- Born: March 21, 1943 (age 83) Evanston, Illinois, United States
- Education: Stanford University (BA), Cranbrook Academy of Art (MFA)
- Occupations: Fiber and textile artist, weaver, sculptor, educator
- Known for: Large-scale and three-dimensional hanging sculptures, waffle weave sculptures
- Movement: American studio craft
- Website: www.sherrismithfiber.net

= Sherri Smith (artist) =

American fiber artist, educator (born 1943)

Sherri Smith (born 1943) is an American fiber and textile artist, weaver, sculptor, and educator. She is one of the pioneers within the field of fiber art since the late 1960s. Smith taught for many years at the University of Michigan (UMich) in Ann Arbor, where she is the Catherine B. Heller Collegiate Professor Emerita. In 2012, she was named a fellow of the American Craft Council (ACC).

== Early life and education ==
Smith was born on March 21, 1943, in Evanston, Illinois, U.S.. However some sources state she was born in Chicago.

She graduated with a BA degree in 1965 and Phi Beta Kappa from Stanford University; and went on to earn an MFA degree in 1967, in weaving and textile design from Cranbrook Academy of Art.

== Career ==
Smith opened her career as a textile designer with two New York City firms, Dorothy Liebes, Inc., (1968), and Boris Kroll Fabrics (1969). In 1969, Smith achieved early acclaim after participating in the pivotal group art exhibition, Wall Hangings (1969) at the Museum of Modern Art.

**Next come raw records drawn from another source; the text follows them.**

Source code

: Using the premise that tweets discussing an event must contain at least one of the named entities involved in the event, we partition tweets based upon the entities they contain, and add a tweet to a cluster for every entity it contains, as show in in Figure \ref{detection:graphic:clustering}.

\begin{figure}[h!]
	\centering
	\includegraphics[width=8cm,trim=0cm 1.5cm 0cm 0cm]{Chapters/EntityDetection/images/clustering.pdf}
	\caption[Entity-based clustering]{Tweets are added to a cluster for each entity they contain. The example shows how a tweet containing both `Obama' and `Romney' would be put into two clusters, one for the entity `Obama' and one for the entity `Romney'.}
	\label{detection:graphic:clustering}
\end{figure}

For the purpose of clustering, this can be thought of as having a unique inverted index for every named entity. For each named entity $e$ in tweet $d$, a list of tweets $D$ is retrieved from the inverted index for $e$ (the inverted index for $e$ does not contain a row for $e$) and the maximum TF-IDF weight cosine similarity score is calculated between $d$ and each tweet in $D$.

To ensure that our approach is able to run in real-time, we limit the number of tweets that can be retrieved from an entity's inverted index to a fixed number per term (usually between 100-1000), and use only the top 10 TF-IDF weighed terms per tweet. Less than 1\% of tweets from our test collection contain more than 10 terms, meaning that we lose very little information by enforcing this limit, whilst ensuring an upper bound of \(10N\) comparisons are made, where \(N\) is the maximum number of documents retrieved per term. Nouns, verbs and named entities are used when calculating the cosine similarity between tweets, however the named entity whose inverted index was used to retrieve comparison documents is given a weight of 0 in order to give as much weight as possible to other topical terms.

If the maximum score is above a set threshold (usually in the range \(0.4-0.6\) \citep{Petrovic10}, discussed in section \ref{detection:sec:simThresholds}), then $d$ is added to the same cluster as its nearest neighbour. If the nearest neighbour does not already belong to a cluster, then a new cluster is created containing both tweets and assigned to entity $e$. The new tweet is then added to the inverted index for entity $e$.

She began her academic career teaching at Colorado State University in Fort Collins, from 1971 to 1974. From 1974 until 2018, she taught at the University of Michigan, Ann Arbor.

Her artwork is included in public museum collections, including at the Fine Arts Museums of San Francisco; the Smithsonian American Art Museum, the Art Institute of Chicago; the Minneapolis Institute of Art; and the Rhode Island School of Design Museum.